With his typical sense of humor, David wrote at the end of his paper with Tom: “In advocating the virtues of the oxygen electrode we would not wish to convey the impression they are yet entirely foolproof. They are like the legendary little girl in that when they are good they are very, very good; but, when they are bad they are horrid.” (Delieu and Walker 1972). David linked up with John Humby, the result of which was a long and fruitful
Compound C collaboration in marketing apparatus through Hansatech Instruments.
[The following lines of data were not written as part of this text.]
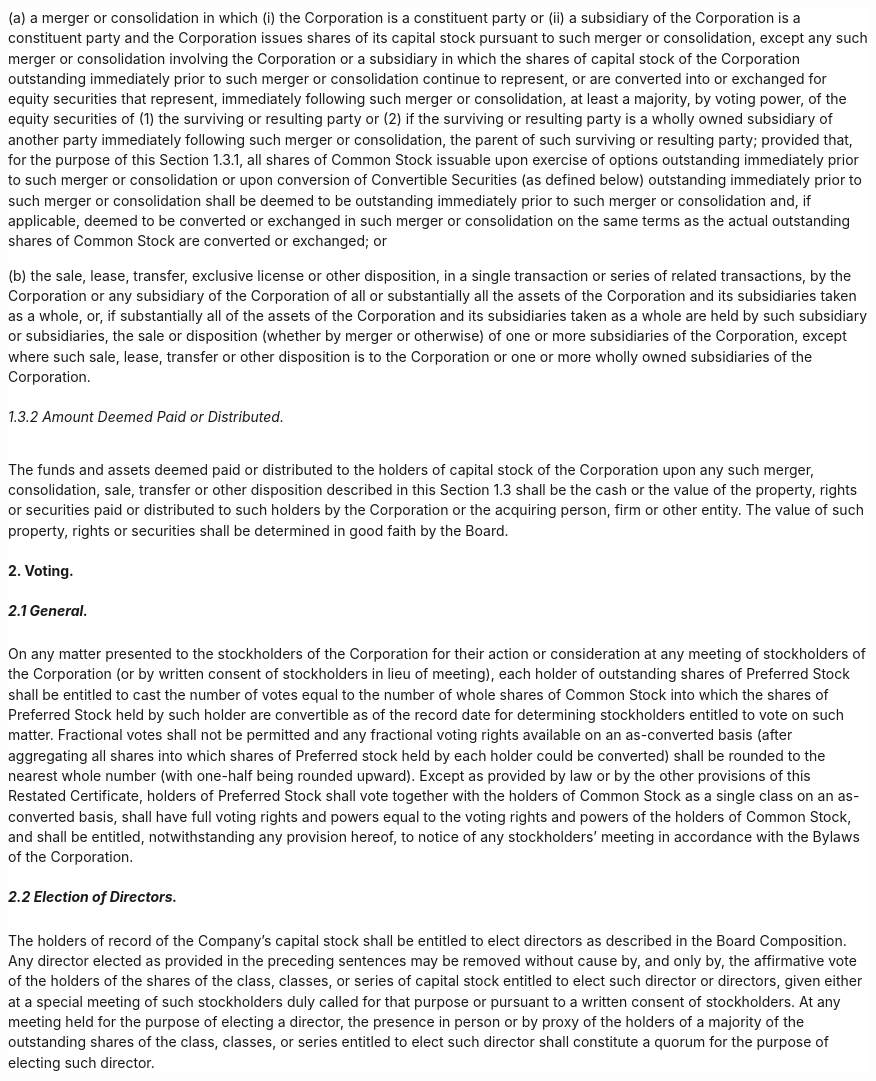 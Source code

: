 (a) a merger or consolidation in which (i) the Corporation is a constituent party or (ii) a subsidiary of the Corporation is a constituent party and the Corporation issues shares of its capital stock pursuant to such merger or consolidation, except any such merger or consolidation involving the Corporation or a subsidiary in which the shares of capital stock of the Corporation outstanding immediately prior to such merger or consolidation continue to represent, or are converted into or exchanged for equity securities that represent, immediately following such merger or consolidation, at least a majority, by voting power, of the equity securities of (1) the surviving or resulting party or (2) if the surviving or resulting party is a wholly owned subsidiary of another party immediately following such merger or consolidation, the parent of such surviving or resulting party; provided that, for the purpose of this Section 1.3.1, all shares of Common Stock issuable upon exercise of options outstanding immediately prior to such merger or consolidation or upon conversion of Convertible Securities (as defined below) outstanding immediately prior to such merger or consolidation shall be deemed to be outstanding immediately prior to such merger or consolidation and, if applicable, deemed to be converted or exchanged in such merger or consolidation on the same terms as the actual outstanding shares of Common Stock are converted or exchanged; or

(b) the sale, lease, transfer, exclusive license or other disposition, in a single transaction or series of related transactions, by the Corporation or any subsidiary of the Corporation of all or substantially all the assets of the Corporation and its subsidiaries taken as a whole, or, if substantially all of the assets of the Corporation and its subsidiaries taken as a whole are held by such subsidiary or subsidiaries, the sale or disposition (whether by merger or otherwise) of one or more subsidiaries of the Corporation, except where such sale, lease, transfer or other disposition is to the Corporation or one or more wholly owned subsidiaries of the Corporation.  
  
###### 1.3.2 Amount Deemed Paid or Distributed.  
The funds and assets deemed paid or distributed to the holders of capital stock of the Corporation upon any such merger, consolidation, sale, transfer or other disposition described in this Section 1.3 shall be the cash or the value of the property, rights or securities paid or distributed to such holders by the Corporation or the acquiring person, firm or other entity.  The value of such property, rights or securities shall be determined in good faith by the Board.  

#### 2.	Voting.

##### 2.1 General.  
On any matter presented to the stockholders of the Corporation for their action or consideration at any meeting of stockholders of the Corporation (or by written consent of stockholders in lieu of meeting), each holder of outstanding shares of Preferred Stock shall be entitled to cast the number of votes equal to the number of whole shares of Common Stock into which the shares of Preferred Stock held by such holder are convertible as of the record date for determining stockholders entitled to vote on such matter.  Fractional votes shall not be permitted and any fractional voting rights available on an as-converted basis (after aggregating all shares into which shares of Preferred stock held by each holder could be converted) shall be rounded to the nearest whole number (with one-half being rounded upward).  Except as provided by law or by the other provisions of this Restated Certificate, holders of Preferred Stock shall vote together with the holders of Common Stock as a single class on an as-converted basis, shall have full voting rights and powers equal to the voting rights and powers of the holders of Common Stock, and shall be entitled, notwithstanding any provision hereof, to notice of any stockholders’ meeting in accordance with the Bylaws of the Corporation.   
 
##### 2.2 Election of Directors.  
The holders of record of the Company’s capital stock shall be entitled to elect directors as described in the Board Composition.  Any director elected as provided in the preceding sentences may be removed without cause by, and only by, the affirmative vote of the holders of the shares of the class, classes, or series of capital stock entitled to elect such director or directors, given either at a special meeting of such stockholders duly called for that purpose or pursuant to a written consent of stockholders.  At any meeting held for the purpose of electing a director, the presence in person or by proxy of the holders of a majority of the outstanding shares of the class, classes, or series entitled to elect such director shall constitute a quorum for the purpose of electing such director.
In the early 1980s, David had Tom construct an instrument that would measure oxygen in the gas phase, which became the leaf disc electrode (where light response of photosynthesis and maximum quantum yields can be readily analyzed). Polarographic equipment was also further developed to simultaneously
analyze O2 evolution and the fate of energy absorbed by PSII by chlorophyll fluorescence. These instruments stimulated a great deal of new research around the world and led to the establishment of the “gold standard” for the quantum yield of C3 photosynthesis in vivo (Björkman and Demmig Endocrinology inhibitor 1987). Two important scientific meetings flowed from these developments. Peter Horton, in reflecting on the truly immense contributions David made to photosynthesis research at CRT0066101 datasheet Sheffield, recalls an exciting event from the early days of the Hill Laboratory when he convened a symposium with the title, “What Limits Photosynthesis?”, a question which is still largely unanswered in many respects and very pertinent to all the renewed interest in “improving photosynthesis”. David
later organized a Royal Society discussion meeting in London on “New Vistas in Measurement of Photosynthesis” that brought together these and other technical advances for measurement of photosynthesis in vivo (Walker 1989; Walker and Osmond 1989). (See http://www.hansatech-instruments.com/nostalgia.htm; Delieu and Walker 1981, 1983; Walker 1987, 1992a, b, 1997, 2003a.) Major books and making science accessible to the public David made major, lasting contributions in his writings about Resveratrol photosynthesis and its relevance to mankind, not only for scientists, but in forms that were readily accessible and appealing to people of all ages and at all levels of scientific sophistication (Fig. 2). Fig. 2 Illustrations of types of books and the Pub understanding of science by David Walker. Visit: http://www.hansatech-instruments.com/david_walker.htm for free download including (i). Books on photosynthesis: ‘Global Climate Change’, ‘Energy, Plants and Man; Like Clockwork’; ‘C3, C4′. (ii). ‘A Leaf in Time‘; Spanish translation of ‘A Leaf in Time‘; ‘A New Leaf in Time’. (iii.) Technical Manual: ‘The use of the Oxygen Electrode and Fluorescence Probes in simple measurements of Photosynthesis’. (iv). PowerPoint Presentations: ‘Starch Pictures‘; ‘The Z-scheme‘. (v.